--- RECORD SET ---

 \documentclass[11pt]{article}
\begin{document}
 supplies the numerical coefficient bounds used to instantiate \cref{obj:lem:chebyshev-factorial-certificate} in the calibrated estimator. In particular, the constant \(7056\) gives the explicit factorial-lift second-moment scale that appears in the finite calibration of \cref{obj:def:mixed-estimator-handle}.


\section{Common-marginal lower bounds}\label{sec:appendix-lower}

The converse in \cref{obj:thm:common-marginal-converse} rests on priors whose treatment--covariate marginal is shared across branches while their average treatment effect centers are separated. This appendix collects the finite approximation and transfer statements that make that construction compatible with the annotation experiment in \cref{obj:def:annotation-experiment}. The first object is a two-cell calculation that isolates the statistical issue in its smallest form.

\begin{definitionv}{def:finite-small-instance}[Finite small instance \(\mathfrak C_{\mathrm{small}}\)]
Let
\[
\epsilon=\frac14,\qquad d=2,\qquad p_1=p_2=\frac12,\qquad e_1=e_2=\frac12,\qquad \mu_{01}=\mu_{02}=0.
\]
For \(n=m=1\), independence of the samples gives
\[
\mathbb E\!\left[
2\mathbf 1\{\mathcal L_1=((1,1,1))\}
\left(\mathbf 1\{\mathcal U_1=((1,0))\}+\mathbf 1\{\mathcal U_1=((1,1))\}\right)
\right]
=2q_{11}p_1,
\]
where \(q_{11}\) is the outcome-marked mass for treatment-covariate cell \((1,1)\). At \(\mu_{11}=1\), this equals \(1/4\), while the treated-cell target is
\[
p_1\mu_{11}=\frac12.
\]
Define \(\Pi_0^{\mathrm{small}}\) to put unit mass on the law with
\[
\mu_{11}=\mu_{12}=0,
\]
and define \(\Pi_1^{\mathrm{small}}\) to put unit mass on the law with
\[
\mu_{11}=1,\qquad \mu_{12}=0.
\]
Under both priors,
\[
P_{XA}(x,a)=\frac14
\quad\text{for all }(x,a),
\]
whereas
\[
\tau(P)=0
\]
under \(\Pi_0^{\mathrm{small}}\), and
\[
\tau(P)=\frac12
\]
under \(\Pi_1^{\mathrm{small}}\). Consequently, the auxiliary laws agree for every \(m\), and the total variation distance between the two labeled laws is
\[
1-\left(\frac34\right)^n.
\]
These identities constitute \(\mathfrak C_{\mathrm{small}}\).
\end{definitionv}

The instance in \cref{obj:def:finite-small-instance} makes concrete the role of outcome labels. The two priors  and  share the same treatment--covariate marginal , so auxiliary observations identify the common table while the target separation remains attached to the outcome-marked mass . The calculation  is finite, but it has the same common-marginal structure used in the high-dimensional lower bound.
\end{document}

---
--- RECORD SET ---

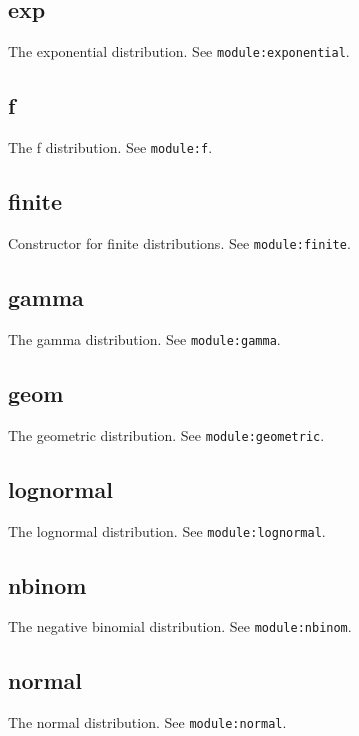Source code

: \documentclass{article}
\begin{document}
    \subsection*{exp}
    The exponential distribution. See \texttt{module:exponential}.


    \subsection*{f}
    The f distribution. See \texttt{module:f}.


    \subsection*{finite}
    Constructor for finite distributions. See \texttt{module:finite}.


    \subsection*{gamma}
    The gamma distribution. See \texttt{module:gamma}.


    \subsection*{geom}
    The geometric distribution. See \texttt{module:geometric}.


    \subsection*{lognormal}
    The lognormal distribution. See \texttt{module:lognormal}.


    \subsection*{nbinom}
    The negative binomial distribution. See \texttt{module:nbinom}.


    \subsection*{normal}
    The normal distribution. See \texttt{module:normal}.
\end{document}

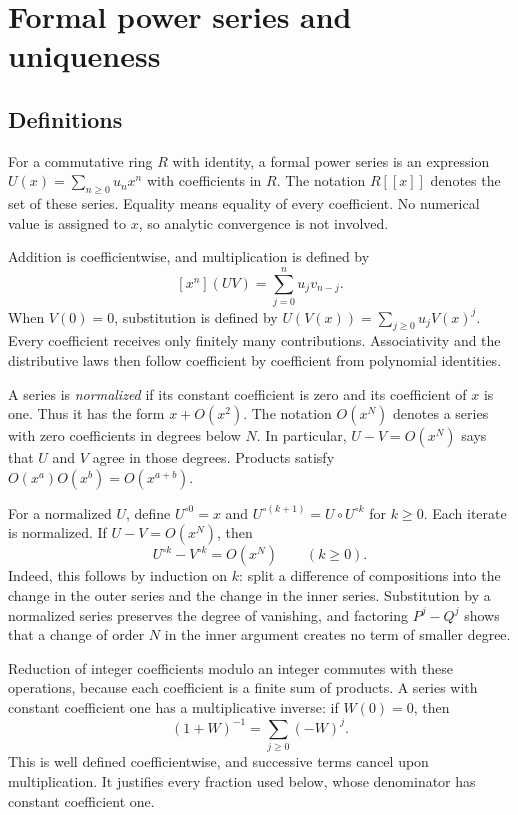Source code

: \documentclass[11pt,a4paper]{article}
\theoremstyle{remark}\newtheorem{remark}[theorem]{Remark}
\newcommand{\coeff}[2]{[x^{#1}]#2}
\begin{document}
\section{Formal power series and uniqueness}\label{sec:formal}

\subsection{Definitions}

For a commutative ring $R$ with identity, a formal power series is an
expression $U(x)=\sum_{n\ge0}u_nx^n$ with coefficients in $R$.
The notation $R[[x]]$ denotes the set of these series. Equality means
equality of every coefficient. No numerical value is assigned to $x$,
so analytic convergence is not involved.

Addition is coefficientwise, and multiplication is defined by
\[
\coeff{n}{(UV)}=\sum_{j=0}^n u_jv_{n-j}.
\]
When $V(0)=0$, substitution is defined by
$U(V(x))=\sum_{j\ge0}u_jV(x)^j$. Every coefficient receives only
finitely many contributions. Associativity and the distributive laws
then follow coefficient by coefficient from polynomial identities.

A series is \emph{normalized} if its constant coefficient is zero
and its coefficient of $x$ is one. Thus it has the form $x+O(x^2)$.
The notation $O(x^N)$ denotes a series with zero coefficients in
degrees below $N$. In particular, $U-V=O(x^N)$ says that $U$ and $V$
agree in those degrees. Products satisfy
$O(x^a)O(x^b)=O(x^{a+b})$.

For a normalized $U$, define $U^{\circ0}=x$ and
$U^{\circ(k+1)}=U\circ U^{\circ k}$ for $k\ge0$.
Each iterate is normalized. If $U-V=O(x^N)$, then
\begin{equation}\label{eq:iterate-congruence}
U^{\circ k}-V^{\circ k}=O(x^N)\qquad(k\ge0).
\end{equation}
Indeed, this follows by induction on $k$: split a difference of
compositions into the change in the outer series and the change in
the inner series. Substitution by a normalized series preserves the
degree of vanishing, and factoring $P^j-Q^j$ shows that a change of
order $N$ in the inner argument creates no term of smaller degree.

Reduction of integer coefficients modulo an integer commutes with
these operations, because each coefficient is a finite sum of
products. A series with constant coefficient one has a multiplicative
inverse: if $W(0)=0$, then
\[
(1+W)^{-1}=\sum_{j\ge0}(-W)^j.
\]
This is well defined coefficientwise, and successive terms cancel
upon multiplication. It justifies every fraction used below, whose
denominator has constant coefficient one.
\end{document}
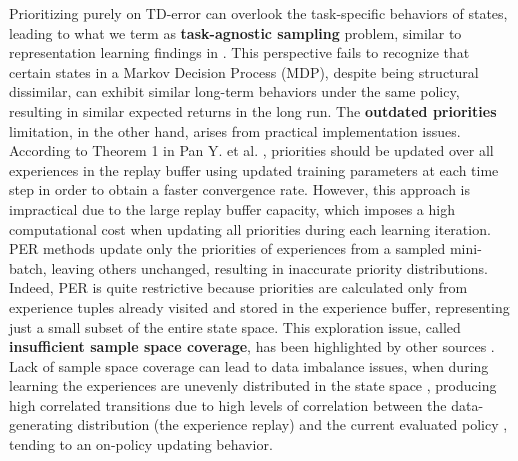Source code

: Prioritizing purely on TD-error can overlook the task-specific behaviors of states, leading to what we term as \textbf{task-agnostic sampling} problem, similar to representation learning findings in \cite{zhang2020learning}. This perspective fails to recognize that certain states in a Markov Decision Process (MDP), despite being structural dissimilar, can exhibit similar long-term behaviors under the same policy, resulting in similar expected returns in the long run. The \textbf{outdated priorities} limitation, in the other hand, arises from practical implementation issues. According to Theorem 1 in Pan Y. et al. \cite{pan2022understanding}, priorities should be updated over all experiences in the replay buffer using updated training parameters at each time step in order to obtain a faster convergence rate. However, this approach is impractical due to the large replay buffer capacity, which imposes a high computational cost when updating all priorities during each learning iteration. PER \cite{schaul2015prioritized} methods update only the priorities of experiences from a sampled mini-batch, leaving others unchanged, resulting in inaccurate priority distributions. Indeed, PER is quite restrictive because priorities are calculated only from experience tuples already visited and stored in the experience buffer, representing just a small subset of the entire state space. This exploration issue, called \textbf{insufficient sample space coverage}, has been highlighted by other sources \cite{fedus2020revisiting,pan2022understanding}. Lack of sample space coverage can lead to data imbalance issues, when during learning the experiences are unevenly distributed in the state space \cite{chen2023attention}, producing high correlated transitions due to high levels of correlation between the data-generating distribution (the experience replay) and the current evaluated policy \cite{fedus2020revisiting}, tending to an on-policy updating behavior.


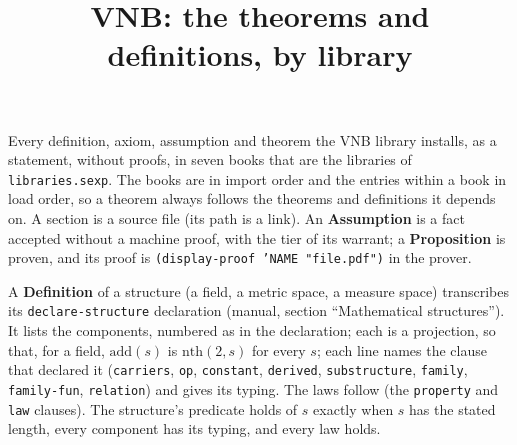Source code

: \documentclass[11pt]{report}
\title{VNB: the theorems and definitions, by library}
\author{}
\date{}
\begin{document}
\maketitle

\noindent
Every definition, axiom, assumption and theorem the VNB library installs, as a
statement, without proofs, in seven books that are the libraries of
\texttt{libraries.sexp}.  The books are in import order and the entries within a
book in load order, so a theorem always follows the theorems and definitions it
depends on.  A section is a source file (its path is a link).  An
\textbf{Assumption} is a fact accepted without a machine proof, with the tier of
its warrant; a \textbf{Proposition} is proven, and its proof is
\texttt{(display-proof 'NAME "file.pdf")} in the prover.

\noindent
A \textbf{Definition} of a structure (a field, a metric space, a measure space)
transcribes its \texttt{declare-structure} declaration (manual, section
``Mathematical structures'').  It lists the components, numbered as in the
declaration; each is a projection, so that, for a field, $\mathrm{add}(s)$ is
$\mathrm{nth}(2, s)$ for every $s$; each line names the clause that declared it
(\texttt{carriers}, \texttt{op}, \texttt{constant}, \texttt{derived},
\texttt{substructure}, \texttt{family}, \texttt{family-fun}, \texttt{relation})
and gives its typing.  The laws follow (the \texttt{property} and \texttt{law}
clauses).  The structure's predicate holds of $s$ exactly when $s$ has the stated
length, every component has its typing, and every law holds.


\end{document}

---

*EXERCISE BRIEF:*
Looking through the records, copy out every line in which the word "identities" is found.

*RESULT OF THE TASK:*
These identities constitute \(\mathfrak C_{\mathrm{small}}\).
then follow coefficient by coefficient from polynomial identities.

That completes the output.